The bigger picture is this. The
accountability formula changes were just one part of a planned series of
changes to guarantee rising measures that would shield the reforms from any
real scrutiny. Changes to the tests themselves were the next step.
Our test history shows that we can
expect test scores to rise simply because the tests are new. There also are
tweaks that can be made to raise or lower the scores as the political winds
change.
By
instituting the reforms hand-in-hand with radical changes to the accountability
formulas, standards, and the statewide tests, the reformers ensured there would
be no consistent measure of actual student improvement.
The
tests that existed before 2012 show slowed gains or reversals after 2012 until
they were phased out. Growth on our grade 3-8 tests slowed after 2012, and the
proficiency rates on three of our four oldest high school EOCs are currently in
decline.
The
ACT is another longstanding test on which we are in a slight decline. White
spins that a slightly higher number of students this year earned an 18 than
ever before. True, for the number as he states, but the percentage of students scoring 18 fell
nominally, by a half percent. According to the official October 2014 and 2015
multi-stats reports, the senior class this year was enough larger than last
year to make the difference.
And
this decline comes after schools have increasingly pushed students to repeat
the test until they score an 18 or higher. Some schools recently have even
required students to take an ACT prep elective until the score of 18 is
reached.
The
consistent data paint a picture of decline and it explains why the reformers
would coordinate a series of test changes and accountability formula changes
with the reform legislation.

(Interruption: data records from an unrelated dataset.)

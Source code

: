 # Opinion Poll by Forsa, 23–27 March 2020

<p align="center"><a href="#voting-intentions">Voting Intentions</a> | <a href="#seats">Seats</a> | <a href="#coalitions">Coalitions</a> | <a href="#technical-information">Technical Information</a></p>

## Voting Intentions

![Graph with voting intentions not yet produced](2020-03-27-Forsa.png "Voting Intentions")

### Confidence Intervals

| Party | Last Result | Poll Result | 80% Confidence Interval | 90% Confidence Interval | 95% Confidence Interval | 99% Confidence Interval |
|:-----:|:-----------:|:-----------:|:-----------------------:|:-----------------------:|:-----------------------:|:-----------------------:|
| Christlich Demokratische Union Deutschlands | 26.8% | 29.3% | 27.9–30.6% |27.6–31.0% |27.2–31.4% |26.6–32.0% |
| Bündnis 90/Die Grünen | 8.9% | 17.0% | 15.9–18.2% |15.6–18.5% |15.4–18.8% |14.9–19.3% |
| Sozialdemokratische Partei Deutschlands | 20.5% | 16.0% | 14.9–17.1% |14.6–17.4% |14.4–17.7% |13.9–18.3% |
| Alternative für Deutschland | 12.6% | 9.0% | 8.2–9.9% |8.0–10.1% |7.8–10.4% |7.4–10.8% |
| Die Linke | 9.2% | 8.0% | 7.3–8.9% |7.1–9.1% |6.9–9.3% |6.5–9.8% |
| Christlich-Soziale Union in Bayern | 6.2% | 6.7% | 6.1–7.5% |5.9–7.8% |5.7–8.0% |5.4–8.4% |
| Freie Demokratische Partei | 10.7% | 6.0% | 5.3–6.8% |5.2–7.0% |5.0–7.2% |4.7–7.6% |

With enough changes to the metrics, there would be
no way left to tell if students really benefited from the reforms.
Soon
we will have only the reformers' spin on our statewide tests.
II. Our current status
no longer can be compared with the past:
The August 4 press release, "Louisiana
Students Show Improvement as Schools Adjust To Higher Expectations"
told us that "raised expectations" put more students at the Mastery
or above (Mastery+) achievement level. It vaguely reviewed changes to the tests
between 2012 and 2016, but did not clarify that there are simply no statistical
connections between those tests.
The "improvement" is much
better explained as a by-product of setting different curves on the totally
different tests given in those years.
At the same time state superintendent
John White released that spin, he cleansed years of test data from LDOE's
current LouisianaBelieves website. Gone are the LEAP and iLEAP results from
2008-2013. Gone are the files showing the year-to-year progress at the Basic+
level that we tracked for a decade.
The files were already up; White removed them from the website.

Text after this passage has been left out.